Funciona assim: todos os games com cross-play em seus sistemas devem ter uma porcentagem local de receita mensal com vendas in-game (por exemplo, a venda dos V-Bucks de Fortnite) igual ou maior que 85% do montante entre todas as plataformas, de modo que não haja uma cobrança adicional.

Qualquer valor abaixo desse índice resulta na aplicação da taxa, que segue o cálculo [(R1 x P1) - R2] x 15%, onde se lê:

  • R1: Receita mensal entre todas as plataformas;
  • P1: Porcentagem do público do título que joga em consoles PlayStation;
  • R2: Receita mensal do jogo via PSN.
Documento em que a Sony explica como a taxa sobre receita multiplataforma funciona (Crédito: US District Court for the Northern District of California) / cross-play

Documento em que a Sony explica como a taxa sobre receita multiplataforma funciona (Crédito: US District Court for the Northern District of California)

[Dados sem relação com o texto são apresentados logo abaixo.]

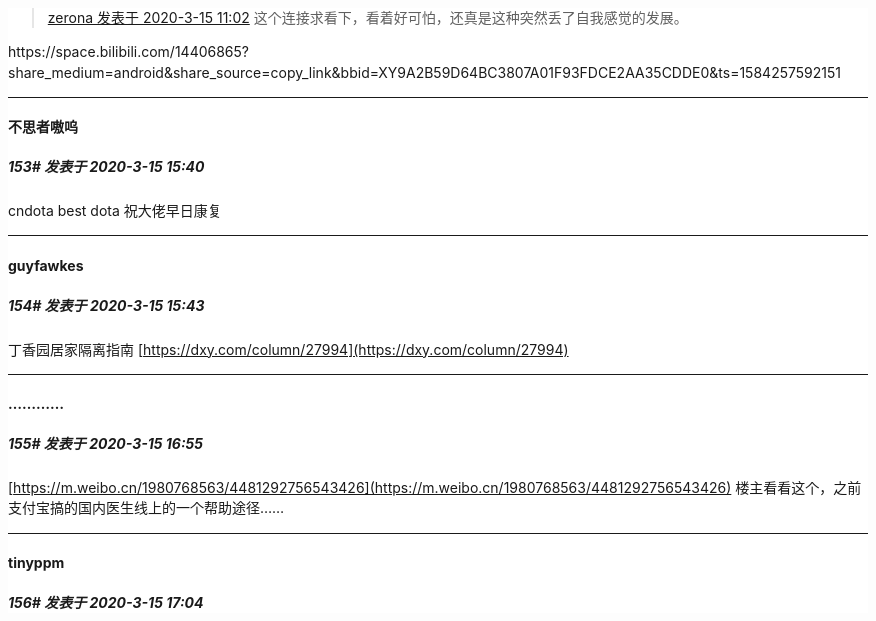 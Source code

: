 

<blockquote><a href="httphttps://bbs.saraba1st.com/2b/forum.php?mod=redirect&amp;goto=findpost&amp;pid=46742131&amp;ptid=1918882" target="_blank">zerona 发表于 2020-3-15 11:02</a>
这个连接求看下，看着好可怕，还真是这种突然丢了自我感觉的发展。</blockquote>
https://space.bilibili.com/14406865?share_medium=android&amp;share_source=copy_link&amp;bbid=XY9A2B59D64BC3807A01F93FDCE2AA35CDDE0&amp;ts=1584257592151







-----

####  不思者嗷呜  
##### 153#       发表于 2020-3-15 15:40




cndota best dota 祝大佬早日康复







-----

####  guyfawkes  
##### 154#       发表于 2020-3-15 15:43




丁香园居家隔离指南
[https://dxy.com/column/27994](https://dxy.com/column/27994)







-----

####  …………  
##### 155#       发表于 2020-3-15 16:55



[https://m.weibo.cn/1980768563/4481292756543426](https://m.weibo.cn/1980768563/4481292756543426)
楼主看看这个，之前支付宝搞的国内医生线上的一个帮助途径……







-----

####  tinyppm  
##### 156#       发表于 2020-3-15 17:04
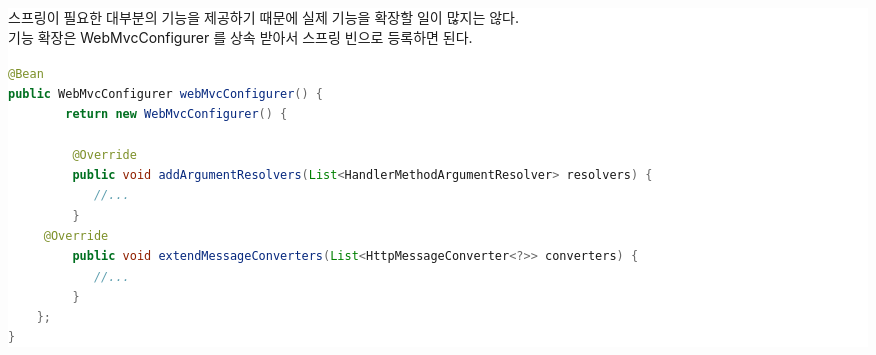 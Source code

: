 스프링이 필요한 대부분의 기능을 제공하기 때문에 실제 기능을 확장할 일이 많지는 않다.  
기능 확장은 WebMvcConfigurer 를 상속 받아서 스프링 빈으로 등록하면 된다.  

```java
@Bean
public WebMvcConfigurer webMvcConfigurer() {
        return new WebMvcConfigurer() {
        
         @Override
         public void addArgumentResolvers(List<HandlerMethodArgumentResolver> resolvers) {
			//...
         }
 	 @Override
         public void extendMessageConverters(List<HttpMessageConverter<?>> converters) {
			//...
         } 
    };
}
``` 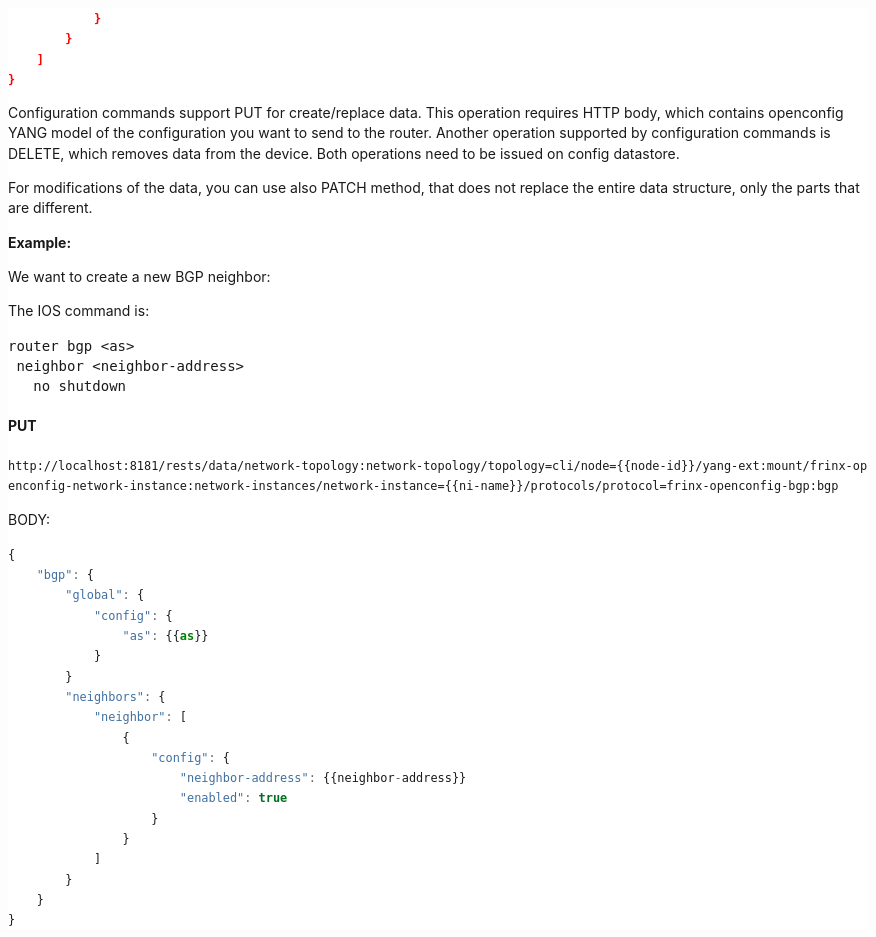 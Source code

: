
 ```json
            }
        }
    ]
}
```


Configuration commands support PUT for create/replace data. This operation requires HTTP body, which contains openconfig YANG model of the configuration you want to send to the router. Another operation supported by configuration commands is DELETE, which removes data from the device. Both operations need to be issued on config datastore.

For modifications of the data, you can use also PATCH method, that does not replace the entire data structure, only the parts that are different.

<strong>Example:</strong>

We want to create a new BGP neighbor:

The IOS command is:

<pre>
router bgp &lt;as&gt;
 neighbor &lt;neighbor-address&gt;
   no shutdown
</pre>

#### PUT

```
http://localhost:8181/rests/data/network-topology:network-topology/topology=cli/node={{node-id}}/yang-ext:mount/frinx-openconfig-network-instance:network-instances/network-instance={{ni-name}}/protocols/protocol=frinx-openconfig-bgp:bgp
```

BODY:
```javascript
{
    "bgp": {
        "global": {
            "config": {
                "as": {{as}}
            }
        }
        "neighbors": {
            "neighbor": [
                {
                    "config": {
                        "neighbor-address": {{neighbor-address}}
                        "enabled": true
                    }
                }
            ]
        }
    }
}
```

O cálculo é realizado mensalmente e todos os games com cross-play estão sujeitos, algo que Tim Sweeney, CEO da Epic Games, confirmou durante o primeiro dia das audiências do processo contra a Apple. As desenvolvedoras devem apresentar os dados à gigante japonesa, que se reserva no direito de auditar os mesmos, caso desconfie de irregularidades.

Ainda segundo Sweeney, a Sony é a única empresa que exige compensações pela habilitação do cross-play no PS4 e PS5, dessa forma, as concorrentes não criaram nenhum tipo de barreira similar para permitir a ativação do recurso no Xbox One, Xbox Series X|S, Nintendo Switch, Android e iOS, ao menos enquanto Google e Apple ainda permitiam Fortnite em suas lojas oficiais. Ao que consta, a Samsung Galaxy Store também não cobra pelo recurso no jogo.

A Sony também estipula que compras em dinheiro interno não podem ser transferidas de e para os consoles PlayStation (Fortnite possuía tal recurso, mas foi desligado), e que os desenvolvedores devem implementar ferramentas nos jogos que permitam o desligamento imediato das interações entre plataformas, caso seja necessário, provavelmente uma cláusula visando o que aconteceu entre a Epic e a Apple.

A Sony não se pronunciou até o momento, mas é muito provável que a cúpula da divisão PlayStation não tenha gostado nem um pouco da "taxa sobre receita multiplataforma" ter vindo à tona.